Music: “Better Days”: https://www.bensound.com/royalty-free-music

ASSESSMENT 1: JRNL102 EMOTIONAL HISTORY

JRNL102

INTRO: High School trips to a foreign country can be exciting, thrilling and eye-opening. For high school student Alex Daly, her trip to Vietnam in 2015 took an unexpected turn that shaped the person she is today.

IN: And then she grabbed me…

OUT: …I felt pure fear.

DUR: 2.00

REFLECTION: I interviewed my friend Alex who I met living on campus earlier this year. During one of our first conversations she told me a story about one of the scariest moments she’s ever experienced. Her story was about her high school trip to Vietnam in 2015 in which a side shop worker verbally and physically abused her.

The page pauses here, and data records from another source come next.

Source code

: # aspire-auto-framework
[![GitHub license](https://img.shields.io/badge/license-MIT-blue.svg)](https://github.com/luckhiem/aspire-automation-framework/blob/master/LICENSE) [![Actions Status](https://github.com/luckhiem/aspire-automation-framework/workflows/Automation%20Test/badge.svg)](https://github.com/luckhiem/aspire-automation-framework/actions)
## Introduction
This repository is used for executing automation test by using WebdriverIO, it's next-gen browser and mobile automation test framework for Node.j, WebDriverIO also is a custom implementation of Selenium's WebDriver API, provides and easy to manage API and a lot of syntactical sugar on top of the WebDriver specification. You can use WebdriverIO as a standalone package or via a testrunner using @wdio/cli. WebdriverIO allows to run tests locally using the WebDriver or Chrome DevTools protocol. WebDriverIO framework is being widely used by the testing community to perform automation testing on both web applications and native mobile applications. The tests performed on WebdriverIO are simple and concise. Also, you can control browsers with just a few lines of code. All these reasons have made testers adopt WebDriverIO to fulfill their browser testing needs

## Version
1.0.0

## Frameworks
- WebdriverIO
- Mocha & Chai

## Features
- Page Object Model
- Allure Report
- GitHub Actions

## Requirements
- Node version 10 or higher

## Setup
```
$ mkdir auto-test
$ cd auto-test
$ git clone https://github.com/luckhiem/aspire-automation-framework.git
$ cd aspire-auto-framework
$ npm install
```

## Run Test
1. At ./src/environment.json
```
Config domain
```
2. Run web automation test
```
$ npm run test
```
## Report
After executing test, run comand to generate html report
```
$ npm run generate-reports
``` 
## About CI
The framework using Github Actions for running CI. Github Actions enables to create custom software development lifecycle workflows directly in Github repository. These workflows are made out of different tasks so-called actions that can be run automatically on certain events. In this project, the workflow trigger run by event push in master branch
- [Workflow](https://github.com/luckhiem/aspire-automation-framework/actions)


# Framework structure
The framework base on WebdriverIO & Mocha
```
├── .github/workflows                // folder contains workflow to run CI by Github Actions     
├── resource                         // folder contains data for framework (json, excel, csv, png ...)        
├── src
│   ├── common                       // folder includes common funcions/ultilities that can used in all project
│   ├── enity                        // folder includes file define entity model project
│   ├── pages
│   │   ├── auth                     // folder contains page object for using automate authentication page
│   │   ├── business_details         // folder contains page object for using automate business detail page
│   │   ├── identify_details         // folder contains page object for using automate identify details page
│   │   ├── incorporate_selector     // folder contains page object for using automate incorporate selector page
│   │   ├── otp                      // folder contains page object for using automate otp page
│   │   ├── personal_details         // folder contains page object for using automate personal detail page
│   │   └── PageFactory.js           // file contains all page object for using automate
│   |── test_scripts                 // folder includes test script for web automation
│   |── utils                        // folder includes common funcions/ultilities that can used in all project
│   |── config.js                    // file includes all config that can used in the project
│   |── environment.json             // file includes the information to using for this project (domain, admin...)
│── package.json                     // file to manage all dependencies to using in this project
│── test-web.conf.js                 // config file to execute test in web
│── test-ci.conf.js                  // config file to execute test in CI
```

The first time I heard this story my heart started beating from fear as I listened to the events that occurred. I decided this would be a great story to tell as it expresses both fear and surprise.

Ethically, I had to assure Alex felt comfortable to disclose her frightening experience as recalling it could potentially trigger a traumatic flashback causing her to become panicked or anxious. Although she had told me this story before I assured her it was okay to stop at any time if she felt anxious or uncomfortable. The final interview ran smoothly with suspense, tension and fear being expressed in her voice, and the conversation flowing naturally with little prompts needed by me. I initially had some problems with the recording equipment, causing us to record the interview a total of three times. We spaced these out over two days so it would not sound as if she was just repeating the story instead of fully experiencing it.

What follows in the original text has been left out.